**EXERCISE INSTRUCTIONS:** Find the line with "higher execution time." in the entries below. Repeat it, every following line, and the line with "When considering more", exactly and with nothing added.

Content starts

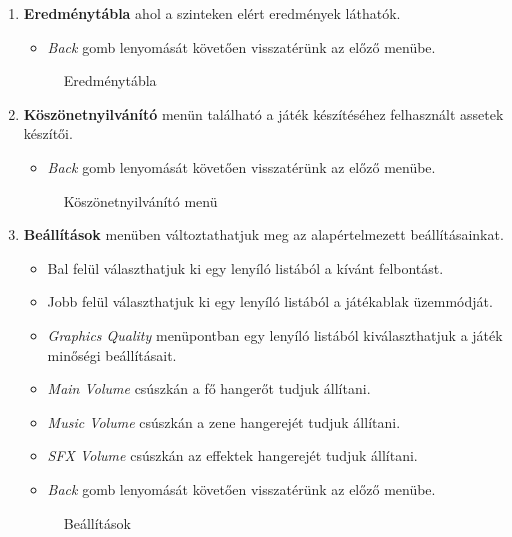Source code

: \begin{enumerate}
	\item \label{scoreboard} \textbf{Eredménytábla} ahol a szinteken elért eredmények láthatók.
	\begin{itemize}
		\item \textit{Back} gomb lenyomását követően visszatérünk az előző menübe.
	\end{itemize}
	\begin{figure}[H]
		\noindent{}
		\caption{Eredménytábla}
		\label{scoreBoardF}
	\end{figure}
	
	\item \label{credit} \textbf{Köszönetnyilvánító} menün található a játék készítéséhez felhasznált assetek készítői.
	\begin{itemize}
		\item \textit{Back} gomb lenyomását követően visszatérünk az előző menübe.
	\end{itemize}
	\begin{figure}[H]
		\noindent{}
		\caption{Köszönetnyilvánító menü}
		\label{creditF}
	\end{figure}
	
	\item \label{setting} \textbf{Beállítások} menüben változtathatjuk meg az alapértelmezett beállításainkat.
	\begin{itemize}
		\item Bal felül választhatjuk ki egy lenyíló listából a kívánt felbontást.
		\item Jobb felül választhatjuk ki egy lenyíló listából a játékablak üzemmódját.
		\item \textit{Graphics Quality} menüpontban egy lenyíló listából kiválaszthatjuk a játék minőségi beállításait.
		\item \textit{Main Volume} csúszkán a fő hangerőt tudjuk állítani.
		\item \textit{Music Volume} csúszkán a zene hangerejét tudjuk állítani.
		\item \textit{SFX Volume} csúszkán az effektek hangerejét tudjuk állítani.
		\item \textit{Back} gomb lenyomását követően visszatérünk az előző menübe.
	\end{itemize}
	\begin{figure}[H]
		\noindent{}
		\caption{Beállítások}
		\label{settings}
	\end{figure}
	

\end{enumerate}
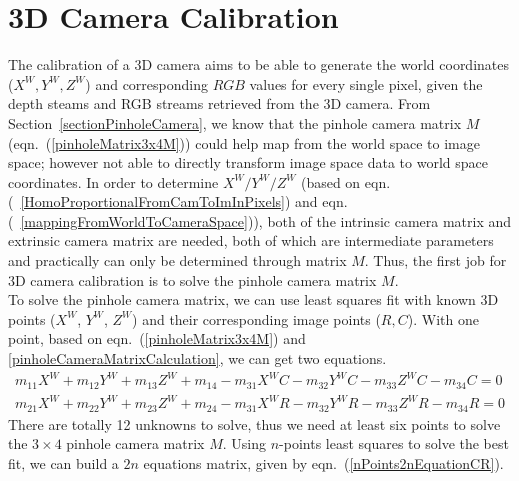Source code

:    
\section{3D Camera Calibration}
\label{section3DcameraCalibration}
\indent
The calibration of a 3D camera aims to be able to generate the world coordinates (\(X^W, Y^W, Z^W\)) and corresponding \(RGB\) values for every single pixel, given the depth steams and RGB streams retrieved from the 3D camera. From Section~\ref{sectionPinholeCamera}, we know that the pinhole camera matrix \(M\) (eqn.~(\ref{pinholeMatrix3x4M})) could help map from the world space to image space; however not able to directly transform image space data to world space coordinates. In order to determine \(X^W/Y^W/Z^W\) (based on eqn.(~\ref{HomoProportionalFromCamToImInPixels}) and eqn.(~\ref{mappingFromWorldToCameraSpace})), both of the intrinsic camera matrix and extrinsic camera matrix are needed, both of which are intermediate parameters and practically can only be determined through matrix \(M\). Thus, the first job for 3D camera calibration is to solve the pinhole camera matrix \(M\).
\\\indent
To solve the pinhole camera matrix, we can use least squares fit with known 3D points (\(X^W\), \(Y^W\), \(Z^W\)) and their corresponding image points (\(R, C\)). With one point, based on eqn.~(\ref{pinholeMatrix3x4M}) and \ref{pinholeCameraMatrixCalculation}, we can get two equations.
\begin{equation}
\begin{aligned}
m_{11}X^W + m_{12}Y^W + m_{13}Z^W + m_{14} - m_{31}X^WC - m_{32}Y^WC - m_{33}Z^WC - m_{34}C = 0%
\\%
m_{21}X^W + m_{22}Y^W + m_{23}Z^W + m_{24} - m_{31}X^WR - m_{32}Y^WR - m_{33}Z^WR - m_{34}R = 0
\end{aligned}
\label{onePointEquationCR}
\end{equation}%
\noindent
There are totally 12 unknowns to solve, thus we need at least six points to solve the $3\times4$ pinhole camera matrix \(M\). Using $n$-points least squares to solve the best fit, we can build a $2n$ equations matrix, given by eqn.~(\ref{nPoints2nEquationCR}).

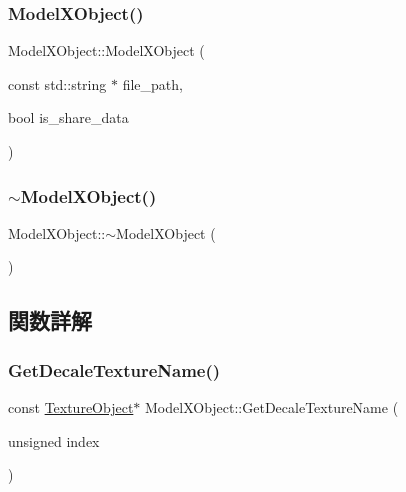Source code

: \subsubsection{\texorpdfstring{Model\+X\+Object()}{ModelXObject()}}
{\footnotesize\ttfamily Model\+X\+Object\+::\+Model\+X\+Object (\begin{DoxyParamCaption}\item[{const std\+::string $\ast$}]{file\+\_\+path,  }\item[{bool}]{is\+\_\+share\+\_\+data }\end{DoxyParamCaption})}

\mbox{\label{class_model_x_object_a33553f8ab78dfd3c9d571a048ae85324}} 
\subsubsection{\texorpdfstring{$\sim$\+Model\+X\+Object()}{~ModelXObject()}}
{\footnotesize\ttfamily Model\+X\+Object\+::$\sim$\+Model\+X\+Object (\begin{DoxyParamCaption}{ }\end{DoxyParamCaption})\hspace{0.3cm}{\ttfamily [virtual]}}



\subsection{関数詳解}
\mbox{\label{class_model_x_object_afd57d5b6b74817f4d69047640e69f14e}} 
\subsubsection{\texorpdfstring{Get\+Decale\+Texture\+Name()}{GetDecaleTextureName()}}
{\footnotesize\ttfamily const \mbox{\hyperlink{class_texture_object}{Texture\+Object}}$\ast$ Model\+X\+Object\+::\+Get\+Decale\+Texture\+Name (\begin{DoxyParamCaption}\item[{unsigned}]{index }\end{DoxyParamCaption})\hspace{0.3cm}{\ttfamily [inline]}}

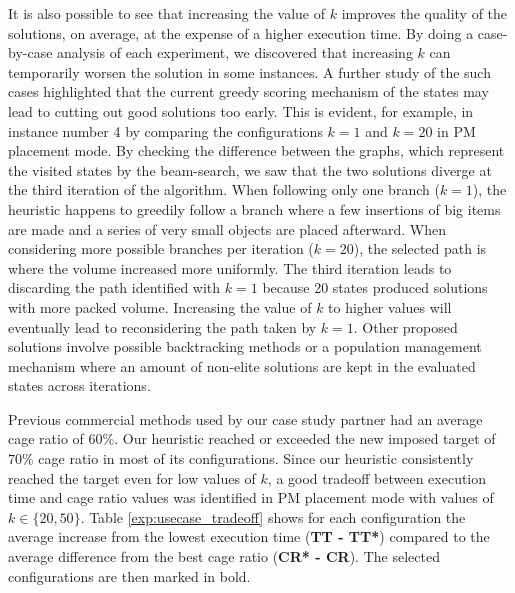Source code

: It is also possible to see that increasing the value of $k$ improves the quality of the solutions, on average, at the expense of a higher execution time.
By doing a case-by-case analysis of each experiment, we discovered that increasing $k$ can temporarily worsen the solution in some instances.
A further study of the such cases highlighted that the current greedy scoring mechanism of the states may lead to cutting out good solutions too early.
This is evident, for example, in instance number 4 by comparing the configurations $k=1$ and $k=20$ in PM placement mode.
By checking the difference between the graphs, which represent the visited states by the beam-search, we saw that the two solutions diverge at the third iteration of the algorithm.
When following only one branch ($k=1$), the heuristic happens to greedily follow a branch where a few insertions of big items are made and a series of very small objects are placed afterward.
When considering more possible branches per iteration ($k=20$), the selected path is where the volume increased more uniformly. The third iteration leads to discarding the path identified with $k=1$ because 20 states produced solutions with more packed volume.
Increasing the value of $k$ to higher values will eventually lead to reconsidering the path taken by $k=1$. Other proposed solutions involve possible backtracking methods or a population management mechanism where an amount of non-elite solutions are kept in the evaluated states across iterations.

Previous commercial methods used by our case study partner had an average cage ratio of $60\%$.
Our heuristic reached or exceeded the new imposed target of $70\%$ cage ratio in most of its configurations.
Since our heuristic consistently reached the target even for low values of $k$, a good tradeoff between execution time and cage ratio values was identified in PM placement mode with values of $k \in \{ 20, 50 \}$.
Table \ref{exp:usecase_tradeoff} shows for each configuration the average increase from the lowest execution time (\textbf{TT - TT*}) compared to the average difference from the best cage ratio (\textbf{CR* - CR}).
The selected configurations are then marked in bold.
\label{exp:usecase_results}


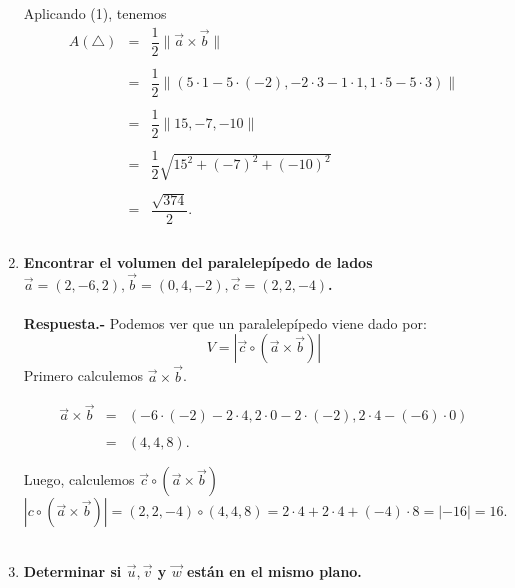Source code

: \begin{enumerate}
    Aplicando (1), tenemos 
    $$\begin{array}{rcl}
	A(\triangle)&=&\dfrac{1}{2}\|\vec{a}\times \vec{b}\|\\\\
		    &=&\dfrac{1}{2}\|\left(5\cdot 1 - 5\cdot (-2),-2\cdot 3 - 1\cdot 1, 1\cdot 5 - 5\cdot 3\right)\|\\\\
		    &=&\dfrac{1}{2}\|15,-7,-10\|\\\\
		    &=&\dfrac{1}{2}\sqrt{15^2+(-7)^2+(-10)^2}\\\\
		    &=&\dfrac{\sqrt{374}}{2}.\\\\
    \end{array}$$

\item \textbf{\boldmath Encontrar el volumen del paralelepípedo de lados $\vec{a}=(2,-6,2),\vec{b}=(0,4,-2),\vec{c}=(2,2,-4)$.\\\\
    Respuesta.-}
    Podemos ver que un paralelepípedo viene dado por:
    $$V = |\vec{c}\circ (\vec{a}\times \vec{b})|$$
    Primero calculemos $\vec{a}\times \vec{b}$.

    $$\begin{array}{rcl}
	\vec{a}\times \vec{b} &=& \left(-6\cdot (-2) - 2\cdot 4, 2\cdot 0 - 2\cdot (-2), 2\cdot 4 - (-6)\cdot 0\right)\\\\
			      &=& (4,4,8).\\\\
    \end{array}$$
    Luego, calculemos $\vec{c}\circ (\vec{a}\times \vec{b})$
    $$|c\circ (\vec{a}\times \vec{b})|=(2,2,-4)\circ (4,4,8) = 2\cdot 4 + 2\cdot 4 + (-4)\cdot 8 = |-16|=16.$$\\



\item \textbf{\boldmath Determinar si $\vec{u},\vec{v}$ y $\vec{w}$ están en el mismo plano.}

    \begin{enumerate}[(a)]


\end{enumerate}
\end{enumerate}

Content ends

**OUTPUT BELOW:**
: It is also possible to see that increasing the value of $k$ improves the quality of the solutions, on average, at the expense of a higher execution time.
By doing a case-by-case analysis of each experiment, we discovered that increasing $k$ can temporarily worsen the solution in some instances.
A further study of the such cases highlighted that the current greedy scoring mechanism of the states may lead to cutting out good solutions too early.
This is evident, for example, in instance number 4 by comparing the configurations $k=1$ and $k=20$ in PM placement mode.
By checking the difference between the graphs, which represent the visited states by the beam-search, we saw that the two solutions diverge at the third iteration of the algorithm.
When following only one branch ($k=1$), the heuristic happens to greedily follow a branch where a few insertions of big items are made and a series of very small objects are placed afterward.
When considering more possible branches per iteration ($k=20$), the selected path is where the volume increased more uniformly. The third iteration leads to discarding the path identified with $k=1$ because 20 states produced solutions with more packed volume.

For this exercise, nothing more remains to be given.